Hello, I’m Richard, writing my first blog from the 2010 Communicating The Museum conference in
Vienna. We have come to the end of the first day, except for dinner at the
Albertina Palace (imagine I am typing this blog with the vigour of a
hundred-metre runner, in an effort to build up an appetite). Apart from the
stifling heat in the conference room – unofficially the subject of the day – we
saw many interesting speakers, new approaches and a healthy divergence of
opinion.
From my perspective (attribute it to the cold-hard-stats
Anglo-Saxon that I am), I was particularly interested in Andrew McIntyre’s
discussion of inherent flaws in our attempts to profile and segment audiences. The
way we have been concentrating on number
of visits to the museum, rather
than the visitor – whether current,
past, or present – is, Andrew argued, misguided.

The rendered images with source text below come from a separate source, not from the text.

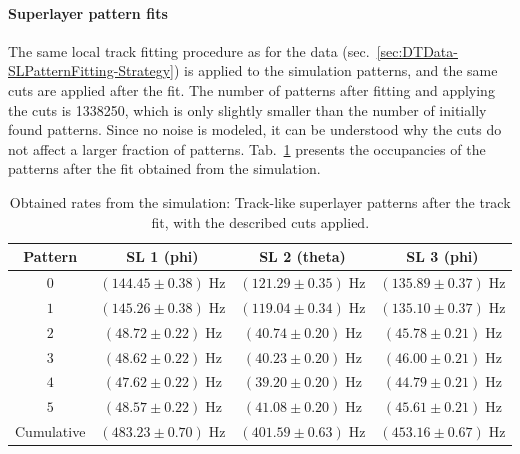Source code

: \paragraph{Superlayer pattern fits}
The same local track fitting procedure as for the data (sec.\ \ref{sec:DTData-SLPatternFitting-Strategy}) is applied to the simulation patterns, and the same cuts are applied after the fit. The number of patterns after fitting and applying the cuts is \num{1338250}, which is only slightly smaller than the number of initially found patterns. Since no noise is modeled, it can be understood why the cuts do not affect a larger fraction of patterns. Tab.\ \ref{tab:Simulation-SLPatternFit-PatternOccupancies} presents the occupancies of the patterns after the fit obtained from the simulation.
\begin{table}[htb]
\centering  %
\begin{tabular}{|c|c|c|c|}
\hline
Pattern & \ac{SL} 1 (phi) & \ac{SL} 2 (theta) & \ac{SL} 3 (phi) \\ \hline
$0$ & $(144.45 \pm 0.38)\;\si{\hertz}$ & $(121.29 \pm 0.35)\;\si{\hertz}$ & $(135.89 \pm 0.37)\;\si{\hertz}$ \\
$1$ & $(145.26 \pm 0.38)\;\si{\hertz}$ & $(119.04 \pm 0.34)\;\si{\hertz}$ & $(135.10 \pm 0.37)\;\si{\hertz}$ \\
$2$ & $(48.72 \pm 0.22)\;\si{\hertz}$ & $(40.74 \pm 0.20)\;\si{\hertz}$ & $(45.78 \pm 0.21)\;\si{\hertz}$ \\
$3$ & $(48.62 \pm 0.22)\;\si{\hertz}$ & $(40.23 \pm 0.20)\;\si{\hertz}$ & $(46.00 \pm 0.21)\;\si{\hertz}$ \\
$4$ & $(47.62 \pm 0.22)\;\si{\hertz}$ & $(39.20 \pm 0.20)\;\si{\hertz}$ & $(44.79 \pm 0.21)\;\si{\hertz}$ \\
$5$ & $(48.57 \pm 0.22)\;\si{\hertz}$ & $(41.08 \pm 0.20)\;\si{\hertz}$ & $(45.61 \pm 0.21)\;\si{\hertz}$ \\ \hline
Cumulative & $(483.23 \pm 0.70)\;\si{\hertz}$ & $(401.59 \pm 0.63)\;\si{\hertz}$ & $(453.16 \pm 0.67)\;\si{\hertz}$ \\ \hline
\end{tabular}
\caption{Obtained rates from the simulation: Track-like superlayer patterns after the track fit, with the described cuts applied.}
\label{tab:Simulation-SLPatternFit-PatternOccupancies}
\end{table}

\FloatBarrier
\clearpage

In the methodology employed by leading surveyors, such as
the Target Group Index, numbers are calculated on a year-on-year basis,
measuring visitors in the last twelve months. To label these people ‘regular
visitors’ and to hold them central to our thinking, to the exclusion of all irregulars, is a skewed way of thinking
and produces an inaccurate profile of an institution’s audience. According to both
the TGI and the UK government’s own Taking
Part survey, ‘regular visitors’ to museums and art galleries comprise some
47% of the population. However, as Andrew said, this adherence to quantitative
data gathered in an economic-based time frame contains many pitfalls. Of
course, such statistics are vital for budgeting: for a true understanding of
the potential audience, though, we must let go of this economic-centred
approach and put a qualitative approach to the visitor at the centre of our
thinking.
The TGI approach assumes that visitors whose visiting cycles
are longer than one year do not count as ‘regular visitors’: they are,
conventionally, thought of as ‘non-visitors’ (part of the 53%). As research
shows that museum visiting cycles are often longer than twelve months, this is
clearly not the case. What is more, from Andrew’s qualitative research, these ‘longer
cycle’ visitors still consider themselves regulars.
When those who either have visited a museum or art gallery,
or those who describe themselves as potential visitors, are taken into account,
the percentage of ‘arts participants’ in the UK rises to over 90%. If marketing
strategies, audience profiling and segmentation ignore almost half of an
institution’s individual visitors, evidently we are missing opportunities.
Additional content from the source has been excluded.